The recent release of GPT-3 got me interested in the state of zero-shot learning and few-shot learning in NLP. While most of the zero-shot learning research is concentrated in Computer Vision, there has been some interesting work in the NLP domain as well.
I will be writing a series of blog posts to cover existing research on zero-shot learning in NLP. In this first post, I will explain the paper "Train Once, Test Anywhere: Zero-Shot Learning for Text Classification" by Pushp et al. This paper from December 2017 was the first work to propose a zero-shot learning paradigm for text classification.
What is Zero-Shot Learning?
Zero-Shot Learning is the ability to detect classes that the model has never seen during training. It resembles our ability as humans to generalize and identify new things without explicit supervision.

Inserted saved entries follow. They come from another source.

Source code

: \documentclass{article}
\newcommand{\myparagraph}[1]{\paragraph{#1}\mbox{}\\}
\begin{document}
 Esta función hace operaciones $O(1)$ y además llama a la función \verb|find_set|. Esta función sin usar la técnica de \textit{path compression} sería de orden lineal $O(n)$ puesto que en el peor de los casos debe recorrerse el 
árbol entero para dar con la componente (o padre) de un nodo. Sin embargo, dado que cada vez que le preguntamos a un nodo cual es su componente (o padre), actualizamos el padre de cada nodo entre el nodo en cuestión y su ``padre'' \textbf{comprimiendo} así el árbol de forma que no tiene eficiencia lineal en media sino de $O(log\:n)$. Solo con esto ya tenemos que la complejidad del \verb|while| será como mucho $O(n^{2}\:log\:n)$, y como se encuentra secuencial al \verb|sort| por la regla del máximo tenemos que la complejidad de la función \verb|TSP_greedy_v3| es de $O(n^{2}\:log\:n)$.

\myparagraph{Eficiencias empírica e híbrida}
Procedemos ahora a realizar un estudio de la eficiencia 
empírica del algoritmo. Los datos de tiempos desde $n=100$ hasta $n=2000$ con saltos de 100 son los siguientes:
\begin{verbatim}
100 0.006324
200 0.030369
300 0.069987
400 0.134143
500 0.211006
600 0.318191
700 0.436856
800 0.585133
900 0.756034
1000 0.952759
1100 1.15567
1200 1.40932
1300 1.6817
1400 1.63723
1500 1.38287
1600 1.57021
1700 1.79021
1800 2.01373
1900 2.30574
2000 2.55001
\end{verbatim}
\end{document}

For example, let's say we want to do sentiment classification and news category classification. Normally, we will train/fine-tune a new model for each dataset. In contrast, with zero-shot learning, you can perform tasks such as sentiment and news classification directly without any task-specific training.
Train Once, Test Anywhere
In the paper, the authors propose a simple idea for zero-shot classification. Instead of classifying texts into X classes, they re-formulate the task as a binary classification to determine if a text and a class are related or not.
Let's understand their formulation and end-to-end process in more detail now.
1. Data Preparation
The authors crawled 4.2 million news headlines from the web and used the SEO tags for the news article as the labels. After crawling, they got total 300,000 unique tags as the labels. We can see how troublesome it would have been if we had to train a supervised model on 300,000 classes.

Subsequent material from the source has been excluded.